**What needs to be done:** Each entry should be set down exactly as written, except for any picture it holds.

*-*-*

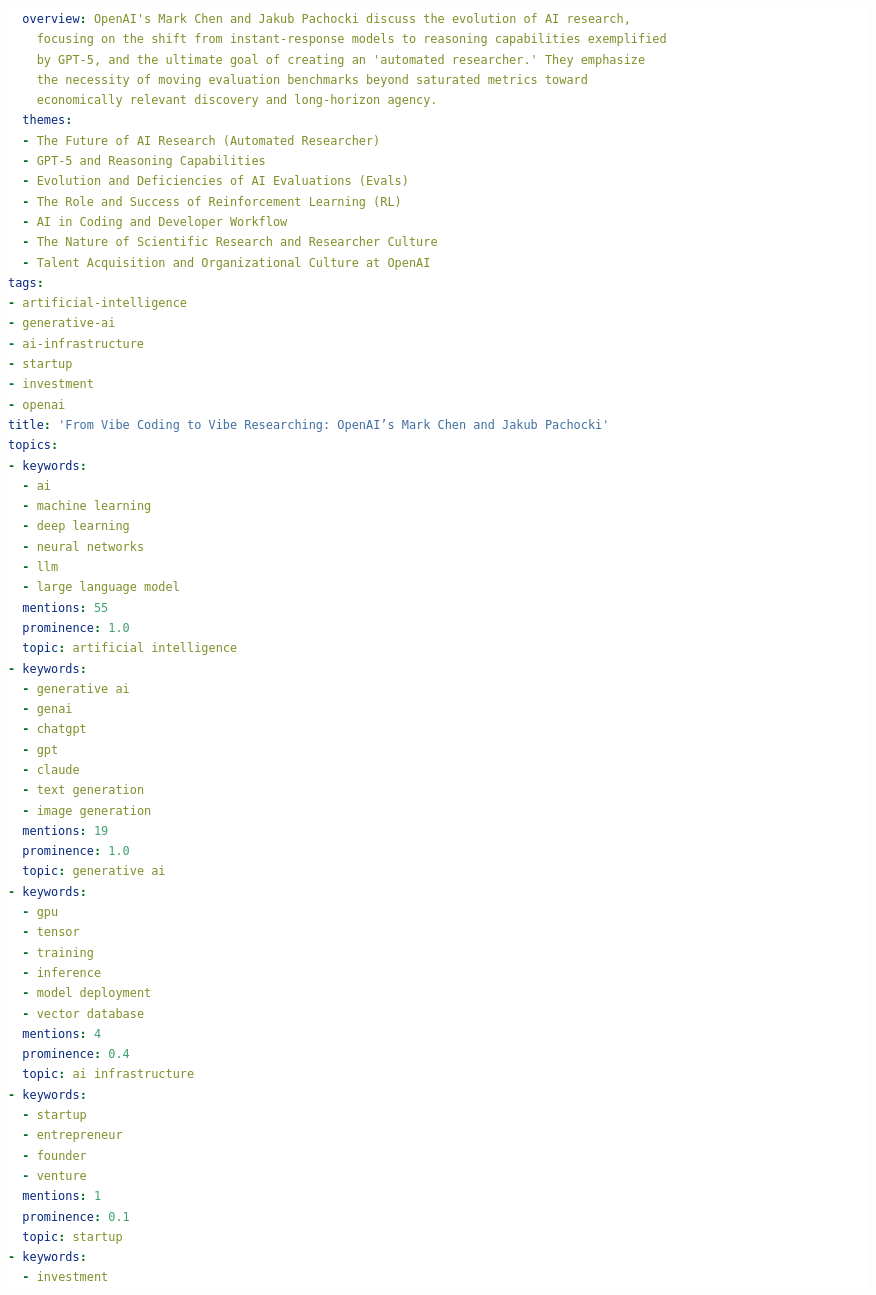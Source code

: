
 ```yaml
  overview: OpenAI's Mark Chen and Jakub Pachocki discuss the evolution of AI research,
    focusing on the shift from instant-response models to reasoning capabilities exemplified
    by GPT-5, and the ultimate goal of creating an 'automated researcher.' They emphasize
    the necessity of moving evaluation benchmarks beyond saturated metrics toward
    economically relevant discovery and long-horizon agency.
  themes:
  - The Future of AI Research (Automated Researcher)
  - GPT-5 and Reasoning Capabilities
  - Evolution and Deficiencies of AI Evaluations (Evals)
  - The Role and Success of Reinforcement Learning (RL)
  - AI in Coding and Developer Workflow
  - The Nature of Scientific Research and Researcher Culture
  - Talent Acquisition and Organizational Culture at OpenAI
tags:
- artificial-intelligence
- generative-ai
- ai-infrastructure
- startup
- investment
- openai
title: 'From Vibe Coding to Vibe Researching: OpenAI’s Mark Chen and Jakub Pachocki'
topics:
- keywords:
  - ai
  - machine learning
  - deep learning
  - neural networks
  - llm
  - large language model
  mentions: 55
  prominence: 1.0
  topic: artificial intelligence
- keywords:
  - generative ai
  - genai
  - chatgpt
  - gpt
  - claude
  - text generation
  - image generation
  mentions: 19
  prominence: 1.0
  topic: generative ai
- keywords:
  - gpu
  - tensor
  - training
  - inference
  - model deployment
  - vector database
  mentions: 4
  prominence: 0.4
  topic: ai infrastructure
- keywords:
  - startup
  - entrepreneur
  - founder
  - venture
  mentions: 1
  prominence: 0.1
  topic: startup
- keywords:
  - investment
```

*-*-*

**Solution to this exercise:**
Source code

:
 ```yaml
  overview: OpenAI's Mark Chen and Jakub Pachocki discuss the evolution of AI research,
    focusing on the shift from instant-response models to reasoning capabilities exemplified
    by GPT-5, and the ultimate goal of creating an 'automated researcher.' They emphasize
    the necessity of moving evaluation benchmarks beyond saturated metrics toward
    economically relevant discovery and long-horizon agency.
  themes:
  - The Future of AI Research (Automated Researcher)
  - GPT-5 and Reasoning Capabilities
  - Evolution and Deficiencies of AI Evaluations (Evals)
  - The Role and Success of Reinforcement Learning (RL)
  - AI in Coding and Developer Workflow
  - The Nature of Scientific Research and Researcher Culture
  - Talent Acquisition and Organizational Culture at OpenAI
tags:
- artificial-intelligence
- generative-ai
- ai-infrastructure
- startup
- investment
- openai
title: 'From Vibe Coding to Vibe Researching: OpenAI’s Mark Chen and Jakub Pachocki'
topics:
- keywords:
  - ai
  - machine learning
  - deep learning
  - neural networks
  - llm
  - large language model
  mentions: 55
  prominence: 1.0
  topic: artificial intelligence
- keywords:
  - generative ai
  - genai
  - chatgpt
  - gpt
  - claude
  - text generation
  - image generation
  mentions: 19
  prominence: 1.0
  topic: generative ai
- keywords:
  - gpu
  - tensor
  - training
  - inference
  - model deployment
  - vector database
  mentions: 4
  prominence: 0.4
  topic: ai infrastructure
- keywords:
  - startup
  - entrepreneur
  - founder
  - venture
  mentions: 1
  prominence: 0.1
  topic: startup
- keywords:
  - investment
```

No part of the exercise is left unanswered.